Il se retourna à l'arrivée de Gavra et du couple de chasseurs shangaïn.

– Gavra, tu tombes bien ! Obadiah est de retour.

Il l'annonça comme une condamnation à mort. Le serviteur se tenait contre le mur à côté de l'entrée. Il expliqua :

– Nous avons rattrapé la caravane partie le lendemain de la cérémonie. Personne n'y a vu Louvain. Où aurions-nous dû mener nos recherches ? Les terres entre les rivières s'étendent jusqu'à la Grande-Eau !

Clémence retint un juron.

– Vous m'avez fait appeler ? demanda Fer-le-troqueur en pénétrant dans la pièce.

À la nouvelle de la disparition de Louvain, il était revenu en toute hâte à Inive. Il pila net en découvrant Cheyd et Clémence dans l'office de son père. Les traqueurs l'avaient rattrapé.

– Ah, Firdaus, s'exclama Zak. Les recherches d'Obadiah ont été vaines.

Le troqueur vacilla. Clémence lâcha la question qui l'obsédait depuis qu'ils avaient traversé le Tigre :

– Qu'as-tu fait de Tibo ? Tu l'as vendu ?

– Qu'as-tu fait de Louvain ? renchérit Gavra. Il craignait que tu l'élimines.

Cheyd lâcha sa colère :

– Tu nous prends pour des demeurés. Tu nous ramènes un métal minable alors que tu vis entouré de bronze ! Quel salaud vole son peuple ?

– Mon peuple ? ricana Fer. Tu ne m'as jamais considéré comme un Shangaïn. Je suis moins bien traité qu'un étranger de passage.

– Qu'as-tu fait de Tibo ? s'obstina Clémence.

Comme une belette acharnée, elle tenait enfin son ennemi entre ses dents. Elle n'allait pas le lâcher.

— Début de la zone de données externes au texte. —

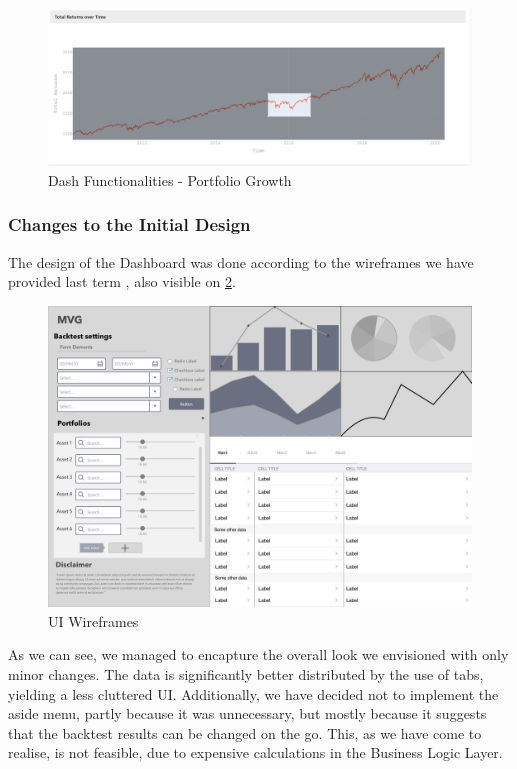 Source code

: \documentclass[main.tex]{subfiles}
\begin{document}
\begin{figure}[H]
   \centering
   \includegraphics[width=\textwidth]{04Design/04Pictures/portfolio_growth.png}
   \caption{Dash Functionalities - Portfolio Growth}
   \label{portfolio_growth}
\end{figure}

\subsubsection{Changes to the Initial Design}

The design of the Dashboard was done according to the wireframes we have provided last term \cite{TR}, also visible on \figurename{\ref{wireframe}}.

\begin{figure}[H]
   \centering
   \includegraphics[width=\textwidth]{04Design/04Pictures/wireframe.png}
   \caption{UI Wireframes}
   \label{wireframe}
\end{figure}

As we can see, we managed to encapture the overall look we envisioned with only minor changes. The data is significantly better distributed by the use of tabs, yielding a less cluttered UI. Additionally, we have decided not to implement the aside menu, partly because it was unnecessary, but mostly because it suggests that the backtest results can be changed on the go. This, as we have come to realise, is not feasible, due to expensive calculations in the Business Logic Layer.
\end{document}
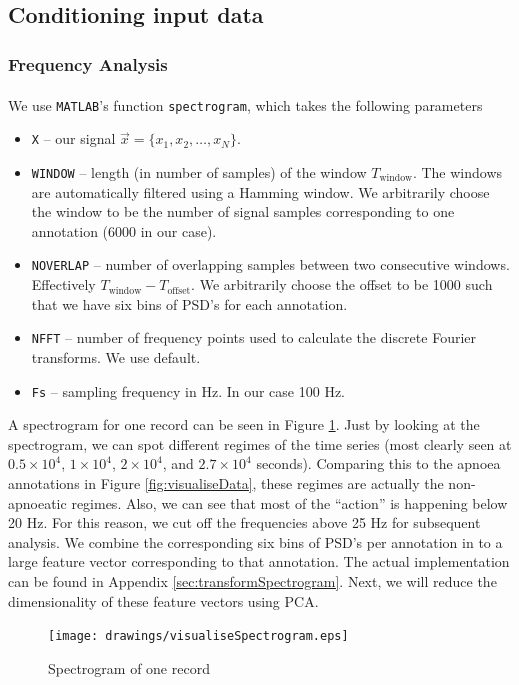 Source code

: \subsection{Conditioning input data}
\label{sec:conditioningExperiments-ta}

\subsubsection{Frequency Analysis}
	We use \verb!MATLAB!\textsuperscript{\textregistered}'s function \verb|spectrogram|, which takes the following parameters
	\begin{itemize}
		\item \verb!X! -- our signal $\vec x = \{x_1, x_2, \dotsc, x_N\}$.
		\item \verb!WINDOW! -- length (in number of samples) of the window $T_\text{window}$. The windows are automatically filtered using a Hamming window. We arbitrarily choose the window to be the number of signal samples corresponding to one annotation (6000 in our case).
		\item \verb!NOVERLAP! -- number of overlapping samples between two consecutive windows. Effectively $T_\text{window} - T_\text{offset}$. We arbitrarily choose the offset to be 1000 such that we have six bins of PSD's for each annotation.
		\item \verb!NFFT! -- number of frequency points used to calculate the discrete Fourier transforms. We use default.
		\item \verb!Fs! -- sampling frequency in Hz. In our case 100 Hz.
	\end{itemize}

	A spectrogram for one record can be seen in Figure \ref{fig:visualiseSpectrogram}. Just by looking at the spectrogram, we can spot different regimes of the time series (most clearly seen at $0.5 \times 10^4$, $1 \times 10^4$, $2 \times 10^4$, and $2.7 \times 10^4$ seconds). Comparing this to the apnoea annotations in Figure \ref{fig:visualiseData}, these regimes are actually the non-apnoeatic regimes. Also, we can see that most of the ``action'' is happening below 20 Hz. For this reason, we cut off the frequencies above 25 Hz for subsequent analysis. We combine the corresponding six bins of PSD's per annotation in to a large feature vector corresponding to that annotation. The actual implementation can be found in Appendix \ref{sec:transformSpectrogram}. Next, we will reduce the dimensionality of these feature vectors using PCA.
	\begin{figure}[ht!]
		\centering
			\texttt{[image: drawings/visualiseSpectrogram.eps]}
		\caption{Spectrogram of one record}
		\label{fig:visualiseSpectrogram}
	\end{figure}

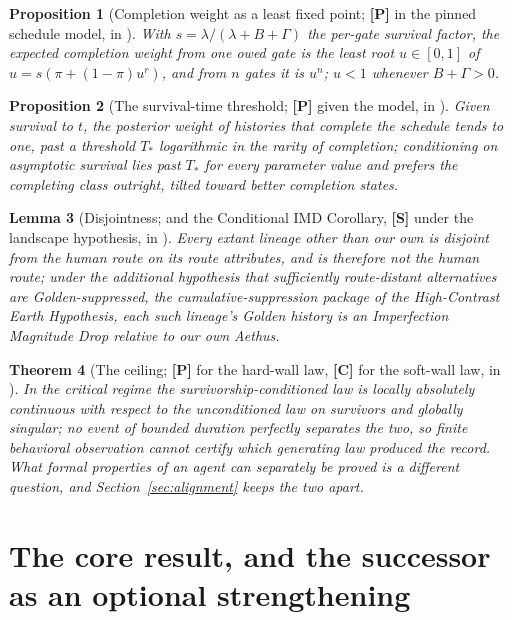 \documentclass[11pt]{article}
\theoremstyle{plain}
\newtheorem{theorem}{Theorem}[section]
\newtheorem{proposition}[theorem]{Proposition}
\newtheorem{lemma}[theorem]{Lemma}
\theoremstyle{definition}
\theoremstyle{remark}
\begin{document}
\begin{proposition}[Completion weight as a least fixed point; \textbf{[P]}
in the pinned schedule model, in \cite{TechnoC}]\label{imp:fixedpoint}
With $s=\lambda/(\lambda+B+\Gamma)$ the per-gate survival factor, the
expected completion weight from one owed gate is the least root
$u\in[0,1]$ of $u=s(\pi+(1-\pi)u^{r})$, and from $n$ gates it is $u^{n}$;
$u<1$ whenever $B+\Gamma>0$.
\end{proposition}

\begin{proposition}[The survival-time threshold; \textbf{[P]} given the
model, in \cite{TechnoC}]\label{imp:threshold}
Given survival to $t$, the posterior weight of histories that complete
the schedule tends to one, past a threshold $T_\ast$ logarithmic in the
rarity of completion; conditioning on asymptotic survival lies past
$T_\ast$ for every parameter value and prefers the completing class
outright, tilted toward better completion states.
\end{proposition}

\begin{lemma}[Disjointness; and the Conditional IMD Corollary,
\textbf{[S]} under the landscape hypothesis, in \cite{RouteWorld}]
\label{imp:condimd}
Every extant lineage other than our own is disjoint from the human
route on its route attributes, and is therefore not the human route;
under the additional hypothesis that sufficiently route-distant
alternatives are Golden-suppressed, the cumulative-suppression package
of the High-Contrast Earth Hypothesis, each such lineage's Golden
history is an Imperfection Magnitude Drop relative to our own Aethus.
\end{lemma}

\begin{theorem}[The ceiling; \textbf{[P]} for the hard-wall law,
\textbf{[C]} for the soft-wall law, in \cite{SurvA}]\label{imp:ceiling}
In the critical regime the survivorship-conditioned law is locally
absolutely continuous with respect to the unconditioned law on
survivors and globally singular; no event of bounded duration perfectly
separates the two, so finite behavioral observation cannot certify
which generating law produced the record. What formal properties of an
agent can separately be proved is a different question, and
Section~\ref{sec:alignment} keeps the two apart.
\end{theorem}

\section{The core result, and the successor as an optional strengthening}\label{sec:core}
\end{document}
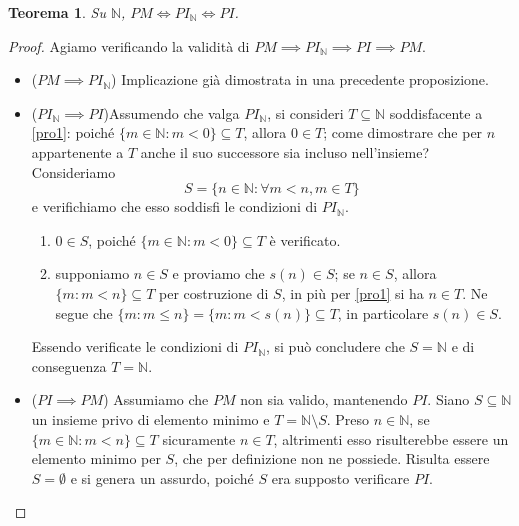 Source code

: \documentclass[fontsize = 11 pt, paper=A4, oneside, index=totoc, hyperref]{article}
\theoremstyle{definition}
\theoremstyle{plain}
\newtheorem{thm}{Teorema}[section]
\newcommand{\N}{\mathbb{N}}
\begin{document}
\begin{thm}
  Su \(\N\), \(PM \iff PI_\N \iff PI\).
\end{thm}
\begin{proof}
  Agiamo verificando la validità di \(PM \implies PI_\N \implies PI \implies PM\).
  \begin{itemize}
    \item{(\(PM \implies PI_\N\))\quad} Implicazione già dimostrata in una precedente proposizione.
    \item{(\(PI_\N \implies PI\))\quad}Assumendo che valga \(PI_\N\), si consideri \(T \subseteq \N\) soddisfacente a \eqref{pro1}: poiché \(\lbrace m \in \N \colon m < 0\rbrace \subseteq T\), allora \(0 \in T\); come dimostrare che per \(n\) appartenente a \(T\) anche il suo successore sia incluso nell'insieme? Consideriamo
    \[
    S = \lbrace n \in \N \colon \forall m < n, m \in T\rbrace
    \]
    e verifichiamo che esso soddisfi le condizioni di \(PI_\N\).
    \begin{enumerate}
      \item \(0 \in S\), poiché \(\lbrace m \in \N \colon m < 0\rbrace \subseteq T\) è verificato.
      \item supponiamo \(n \in S\) e proviamo che \(s(n) \in S\); se \(n \in S\), allora \(\lbrace m \colon m < n\rbrace \subseteq T\) per costruzione di \(S\), in più per \eqref{pro1} si ha \(n \in T\). Ne segue che \(\lbrace m \colon m \le n\rbrace = \lbrace m \colon m < s(n)\rbrace \subseteq T\), in particolare \(s(n) \in S\).
    \end{enumerate}
    Essendo verificate le condizioni di \(PI_\N\), si può concludere che \(S = \N\) e di conseguenza \(T = \N\).

    \item{(\(PI \implies PM\))\quad} Assumiamo che \(PM\) non sia valido, mantenendo \(PI\). Siano \(S \subseteq \N\) un insieme privo di elemento minimo e \(T = \N \setminus S\). Preso \(n \in \N\), se \(\lbrace m \in \N \colon m < n\rbrace \subseteq T\) sicuramente \(n \in T\), altrimenti esso risulterebbe essere un elemento minimo per \(S\), che per definizione non ne possiede. Risulta essere \(S = \emptyset\) e si genera un assurdo, poiché \(S\) era supposto verificare \(PI\).
\end{itemize}
  \end{proof}
\end{document}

Le regard de Fer passait de l'un à l'autre. Il ne pourrait plus retourner à Hadenne. Son peuple le soupçonnait d'avoir éliminé les khoutuka. Des souvenirs se frayèrent un chemin dans sa mémoire. Il les étouffa avant qu'ils ne le submergent. Quant à Zak...

En fixant son père dans les yeux, Fer constata, amer :

– Tu as ruiné ma vie, une fois de plus.

– Je t'ai sauvé. Et pas qu'une seule fois. Je t'ai soustrait à une mise à mort, ne l'oublie pas.

– Une exécution ordonnée par toi même ! rugit Fer.

Tous les mots accumulés dans sa poitrine se bousculaient. Une vie à se taire. La morgue de Cheyd et Clémence juxtaposée à celle de Zak le fit exploser :

– Comme c'est commode ! Être le sauveur de ses propres condamnations. Tu es le juge, le rédempteur et le bourreau. Bravo ! Bravo !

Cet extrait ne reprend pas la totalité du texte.